B/c some car companies specifically design parts to wear out after the warranty period expires, of course. At least it seems like it - I could tell you stories about some gm cars and the 6 month period after the warranty expires (not that is some GOOD engineering - right after, not right before).


----------



## geomax (Dec 22, 2001)

pps-325xit said:


> *I'll let you know in about another 5-6 years (when I get near that mileage...) :dunno: :dunno: :dunno: *


Wow..in 6 years, I estimate I'll have 150,000 miles on mine. :yikes:


----------



## JPinTO (Dec 20, 2001)

rwg said:


> *
> 
> B/c some car companies specifically design parts to wear out after the warranty period expires, of course. At least it seems like it - I could tell you stories about some gm cars and the 6 month period after the warranty expires (not that is some GOOD engineering - right after, not right before). *


Granted... but we're not talking about GM products here... right?


----------



## pps-325xit (Jan 18, 2002)

I alternate between two cars and only drive 3 miles to work. Only 8.7k miles on Bimmer in 19 months. I'll be lucky to hit 10k miles in two years at this rate. Glad they changed the oil service to every year instead of 15k miles.



geomax said:


> *
> 
> Wow..in 6 years, I estimate I'll have 150,000 miles on mine. :yikes: *


----------



## Desertnate (Mar 11, 2002)

*75K and no big probs...*

I own a '99 323i that I had delivered in Jan of 99. To date I have 75K miles and it runs like a dream.

I have had my share of the common problems...control arms, thermostat, air bag recals and such, but overall it has been a really good car. In fact this year has been my most trouble free year yet. Not one part replaced for wear or failure! Although I have had to replace the windshield thanks to that truck the other day...

I plan on hanging on to it for at least another 5~6 years and have no doubt it will still be running strong.


----------



## johnlew (Dec 25, 2001)

FWIW, my wife's 540 has 86k on it and runs and drives flawlessly. What a great car. Only work on it has been maintenance routine and a minor foglight problem when it was new.


----------



## WAM (Jan 30, 2002)

Relax, 50.000 is just about when they break in properly. 

One of my previous cars was a 323iS, a company car.

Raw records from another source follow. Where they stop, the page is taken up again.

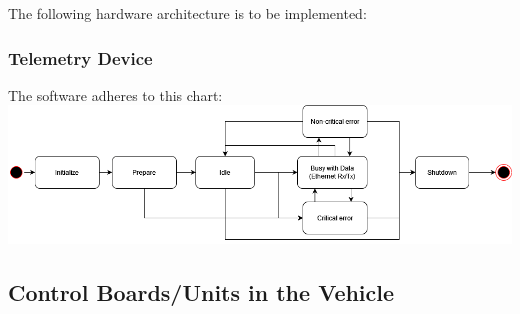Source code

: The following hardware architecture is to be implemented:

\subsubsection{Telemetry Device}
The software adheres to this chart:
\includegraphics[width=\textwidth]{texfiles/elec/eimg/telemetrystate.png}

\subsection{Control Boards/Units in the Vehicle}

It had 68,000 miles when I turned it in at the end of the lease. It was a company car so it had been driven like it was stolen, to paraphrase whomever.

It was still solid as a rock, no squeaks, rattle's etc. No mechanical faults whatsoever, no oil consumption, etc.

If you keep looking after it, even 250,000 miles isn't a big deal.


----------



## rwg (May 10, 2002)

JPinTO said:


> *
> 
> Granted... but we're not talking about GM products here... right? *


That would be one major reason why I drive a BMW :thumbup: . . . but if it were your first BMW and you were about to hit the end of warranty point, it might make you ask the question. :dunno: It's one reason I would never consider a CTS even if I liked the looks and it had superior performance. A car in this price range ought to last beyond the warranty and GM has a horrible track record in my experience.

I only have about 17.5k on mine so far, but it seems to be getting better and better. The engine is sweeter, the gear shift is smoother and the fun factor keeps going up.


----------



## johnlew (Dec 25, 2001)

JPinTO said:


> *
> 
> Granted... but we're not talking about GM products here... right? *


FWIW, my wife's 98 Olds LSS with 50k on it runs great and the warranty ran out over a year ago at 36k(?). Her former car, I know the current owner, a 92 Buick Park Avenue, looks and runs great with 170k miles on it. I'm not comparing GM quality to BMW, just saying there is longevity there if cared for properly.


----------



## rwg (May 10, 2002)

johnlew said:


> *
> 
> FWIW, my wife's 98 Olds LSS with 50k on it runs great and the warranty ran out over a year ago at 36k(?). Her former car, I know the current owner, a 92 Buick Park Avenue, looks and runs great with 170k miles on it. I'm not comparing GM quality to BMW, just saying there is longevity there if cared for properly. *


I could tell you stories . . .


----------



## johnlew (Dec 25, 2001)

rwg said:


> *
> 
> I could tell you stories . . . *


I'm sure you could, just my experiece. 

They're horror stories for every brand of car out there, but sure, more with some than others.


----------